[[ Excerpted data open ]]

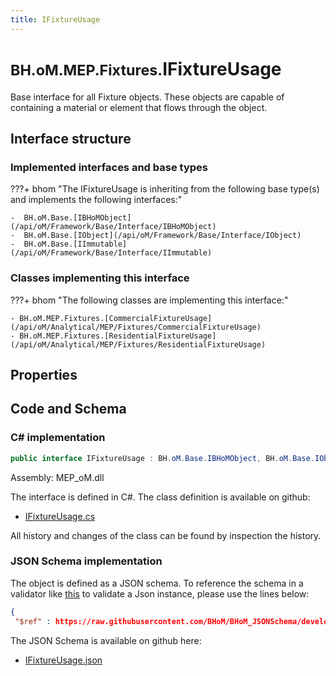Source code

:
 ```yaml
---
title: IFixtureUsage
---
```


# <small>BH.oM.MEP.Fixtures.</small>**IFixtureUsage**

Base interface for all Fixture objects. These objects are capable of containing a material or element that flows through the object.

## Interface structure

### Implemented interfaces and base types

???+ bhom "The IFixtureUsage is inheriting from the following base type(s) and implements the following interfaces:"

    -  BH.oM.Base.[IBHoMObject](/api/oM/Framework/Base/Interface/IBHoMObject)
    -  BH.oM.Base.[IObject](/api/oM/Framework/Base/Interface/IObject)
    -  BH.oM.Base.[IImmutable](/api/oM/Framework/Base/Interface/IImmutable)


### Classes implementing this interface

???+ bhom "The following classes are implementing this interface:"

    - BH.oM.MEP.Fixtures.[CommercialFixtureUsage](/api/oM/Analytical/MEP/Fixtures/CommercialFixtureUsage)
    - BH.oM.MEP.Fixtures.[ResidentialFixtureUsage](/api/oM/Analytical/MEP/Fixtures/ResidentialFixtureUsage)


## Properties

## Code and Schema

### C# implementation

``` C# title="C#"
public interface IFixtureUsage : BH.oM.Base.IBHoMObject, BH.oM.Base.IObject, BH.oM.Base.IImmutable
```

Assembly: MEP_oM.dll

The interface is defined in C#. The class definition is available on github:

- [IFixtureUsage.cs](https://github.com/BHoM/BHoM/blob/develop/MEP_oM/Fixtures\IFixtureUsage.cs)

All history and changes of the class can be found by inspection the history.
### JSON Schema implementation

The object is defined as a JSON schema. To reference the schema in a validator like [this](https://www.jsonschemavalidator.net/) to validate a Json instance, please use the lines below:

``` json title="JSON Schema"
{
 "$ref" : https://raw.githubusercontent.com/BHoM/BHoM_JSONSchema/develop/MEP_oM/Fixtures/IFixtureUsage.json}
```

The JSON Schema is available on github here:

- [IFixtureUsage.json](https://github.com/BHoM/BHoM_JSONSchema/blob/develop/MEP_oM/Fixtures/IFixtureUsage.json)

[[ Excerpted data closed ]]

Report every line from the material above that mentions the word "implementation".

### C# implementation
### JSON Schema implementation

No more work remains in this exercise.